Air Chief Marshal Sir Arthur Penrose Martyn Sanders, (17 March 1898 – 8 February 1974), was a pilot in the Royal Flying Corps during the First World War and a senior Royal Air Force commander during the Second World War and the immediate post-war years.

==RAF career==
Born the son of a clergyman Henry Martyn Sanders and his wife Maud Mary (née Dixon), Sanders was educated at Haileybury before undergoing officer training at Sandhurst. Sanders was commissioned into the Northumberland Fusiliers in April 1916 but transferred to the Royal Flying Corps a few weeks later. He served as a pilot in No 5 Squadron RFC and in May 1917, was wounded in a dogfight with German aircraft. As a result, he lost his arm but managed to land his aircraft. Due to his disability, Sanders was assigned to junior staff officer duties for the remainder of the war. On 1 April 1918, Sanders was transferred to the Royal Air Force along with his fellow Flying Corps officers.

Sanders remained in the RAF after the war and made steady progress through the ranks. He served in a variety of staff and instructional roles, notably on the air staff of Aden Command in 1932 and 1933. He was promoted to group captain just before the outbreak of the Second World War.

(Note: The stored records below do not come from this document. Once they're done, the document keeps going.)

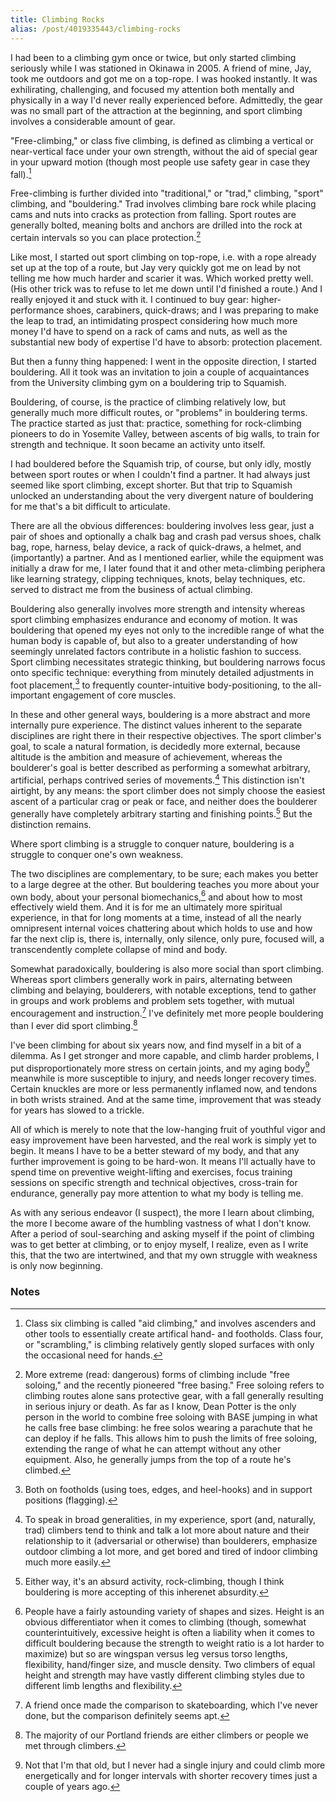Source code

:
 ```yaml
---
title: Climbing Rocks
alias: /post/4019335443/climbing-rocks
---
```


I had been to a climbing gym once or twice, but only started climbing
seriously while I was stationed in Okinawa in 2005. A friend of mine,
Jay, took me outdoors and got me on a top-rope. I was hooked instantly.
It was exhilirating, challenging, and focused my attention both mentally
and physically in a way I'd never really experienced before. Admittedly,
the gear was no small part of the attraction at the beginning, and sport
climbing involves a considerable amount of gear.

"Free-climbing," or class five climbing, is defined as climbing a
vertical or near-vertical face under your own strength, without the aid
of special gear in your upward motion (though most people use safety
gear in case they fall).[^1]

Free-climbing is further divided into "traditional," or "trad,"
climbing, "sport" climbing, and "bouldering." Trad involves climbing
bare rock while placing cams and nuts into cracks as protection from
falling. Sport routes are generally bolted, meaning bolts and anchors
are drilled into the rock at certain intervals so you can place
protection.[^2]

Like most, I started out sport climbing on top-rope, i.e. with a rope
already set up at the top of a route, but Jay very quickly got me on
lead by not telling me how much harder and scarier it was. Which worked
pretty well. (His other trick was to refuse to let me down until I'd
finished a route.) And I really enjoyed it and stuck with it. I
continued to buy gear: higher-performance shoes, carabiners,
quick-draws; and I was preparing to make the leap to trad, an
intimidating prospect considering how much more money I'd have to spend
on a rack of cams and nuts, as well as the substantial new body of
expertise I'd have to absorb: protection placement.

But then a funny thing happened: I went in the opposite direction, I
started bouldering. All it took was an invitation to join a couple of
acquaintances from the University climbing gym on a bouldering trip to
Squamish.

Bouldering, of course, is the practice of climbing relatively low, but
generally much more difficult routes, or "problems" in bouldering terms.
The practice started as just that: practice, something for rock-climbing
pioneers to do in Yosemite Valley, between ascents of big walls, to
train for strength and technique. It soon became an activity unto
itself.

I had bouldered before the Squamish trip, of course, but only idly,
mostly between sport routes or when I couldn't find a partner. It had
always just seemed like sport climbing, except shorter. But that trip to
Squamish unlocked an understanding about the very divergent nature of
bouldering for me that's a bit difficult to articulate.

There are all the obvious differences: bouldering involves less gear,
just a pair of shoes and optionally a chalk bag and crash pad versus
shoes, chalk bag, rope, harness, belay device, a rack of quick-draws, a
helmet, and (importantly) a partner. And as I mentioned earlier, while
the equipment was initially a draw for me, I later found that it and
other meta-climbing periphera like learning strategy, clipping
techniques, knots, belay techniques, etc. served to distract me from the
business of actual climbing.

Bouldering also generally involves more strength and intensity whereas
sport climbing emphasizes endurance and economy of motion. It was
bouldering that opened my eyes not only to the incredible range of what
the human body is capable of, but also to a greater understanding of how
seemingly unrelated factors contribute in a holistic fashion to success.
Sport climbing necessitates strategic thinking, but bouldering narrows
focus onto specific technique: everything from minutely detailed
adjustments in foot placement,[^3] to frequently
counter-intuitive body-positioning, to the all-important engagement of
core muscles.

In these and other general ways, bouldering is a more abstract and more
internally pure experience. The distinct values inherent to the separate
disciplines are right there in their respective objectives. The sport
climber's goal, to scale a natural formation, is decidedly more
external, because altitude is the ambition and measure of achievement,
whereas the boulderer's goal is better described as performing a
somewhat arbitrary, artificial, perhaps contrived series of
movements.[^4] This distinction isn't airtight, by any
means: the sport climber does not simply choose the easiest ascent of a
particular crag or peak or face, and neither does the boulderer
generally have completely arbitrary starting and finishing
points.[^5] But the distinction remains.

Where sport climbing is a struggle to conquer nature, bouldering is a
struggle to conquer one's own weakness.

The two disciplines are complementary, to be sure; each makes you better
to a large degree at the other. But bouldering teaches you more about
your own body, about your personal biomechanics,[^6]
and about how to most effectively wield them. And it is for me an
ultimately more spiritual experience, in that for long moments at a
time, instead of all the nearly omnipresent internal voices chattering
about which holds to use and how far the next clip is, there is,
internally, only silence, only pure, focused will, a transcendently
complete collapse of mind and body.

Somewhat paradoxically, bouldering is also more social than sport
climbing. Whereas sport climbers generally work in pairs, alternating
between climbing and belaying, boulderers, with notable exceptions, tend
to gather in groups and work problems and problem sets together, with
mutual encouragement and instruction.[^7] I've
definitely met more people bouldering than I ever did sport
climbing.[^8]

I've been climbing for about six years now, and find myself in a bit of
a dilemma. As I get stronger and more capable, and climb harder
problems, I put disproportionately more stress on certain joints, and my
aging body[^9] meanwhile is more susceptible to
injury, and needs longer recovery times. Certain knuckles are more or
less permanently inflamed now, and tendons in both wrists strained. And
at the same time, improvement that was steady for years has slowed to a
trickle.

All of which is merely to note that the low-hanging fruit of youthful
vigor and easy improvement have been harvested, and the real work is
simply yet to begin. It means I have to be a better steward of my body,
and that any further improvement is going to be hard-won. It means I'll
actually have to spend time on preventive weight-lifting and exercises,
focus training sessions on specific strength and technical objectives,
cross-train for endurance, generally pay more attention to what my body
is telling me.

As with any serious endeavor (I suspect), the more I learn about
climbing, the more I become aware of the humbling vastness of what I
don't know. After a period of soul-searching and asking myself if the
point of climbing was to get better at climbing, or to enjoy myself, I
realize, even as I write this, that the two are intertwined, and that my
own struggle with weakness is only now beginning.

### Notes

[^1]: Class six climbing is called "aid climbing," and involves ascenders
    and other tools to essentially create artifical hand- and footholds.
    Class four, or "scrambling," is climbing relatively gently sloped
    surfaces with only the occasional need for
    hands.

[^2]: More extreme (read: dangerous) forms of climbing include "free
    soloing," and the recently pioneered "free basing." Free soloing
    refers to climbing routes alone sans protective gear, with a fall
    generally resulting in serious injury or death. As far as I know,
    Dean Potter is the only person in the world to combine free soloing
    with BASE jumping in what he calls free base climbing: he free solos
    wearing a parachute that he can deploy if he falls. This allows him
    to push the limits of free soloing, extending the range of what he
    can attempt without any other equipment. Also, he generally jumps
    from the top of a route he's
    climbed.

[^3]: Both on footholds (using toes, edges, and heel-hooks) and in support
    positions (flagging).

[^4]: To speak in broad generalities, in my experience, sport (and,
    naturally, trad) climbers tend to think and talk a lot more about
    nature and their relationship to it (adversarial or otherwise) than
    boulderers, emphasize outdoor climbing a lot more, and get bored and
    tired of indoor climbing much more
    easily.

[^5]: Either way, it's an absurd activity, rock-climbing, though I think
    bouldering is more accepting of this inherenet
    absurdity.

[^6]: People have a fairly astounding variety of shapes and sizes. Height
    is an obvious differentiator when it comes to climbing (though,
    somewhat counterintuitively, excessive height is often a liability
    when it comes to difficult bouldering because the strength to weight
    ratio is a lot harder to maximize) but so are wingspan versus leg
    versus torso lengths, flexibility, hand/finger size, and muscle
    density. Two climbers of equal height and strength may have vastly
    different climbing styles due to different limb lengths and
    flexibility.

[^7]: A friend once made the comparison to skateboarding, which I've never
    done, but the comparison definitely seems
    apt.

[^8]: The majority of our Portland friends are either climbers or people
    we met through
    climbers.

[^9]: Not that I'm that old, but I never had a single injury and could
    climb more energetically and for longer intervals with shorter
    recovery times just a couple of years
    ago.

During the Second World War, he first served on the staff of the RAF staff College where he was responsible for planning the first wartime course. In 1940, Sanders was appointed the Director of Ground Defence at the Air Ministry and his work was partly responsible for the establishment of the RAF Regiment in 1942. In late 1942 Sanders was appointed Assistant Chief of Staff (Air) at Allied Force Headquarters and in January 1943 he took up the post at Air Officer Administration at Bomber Command.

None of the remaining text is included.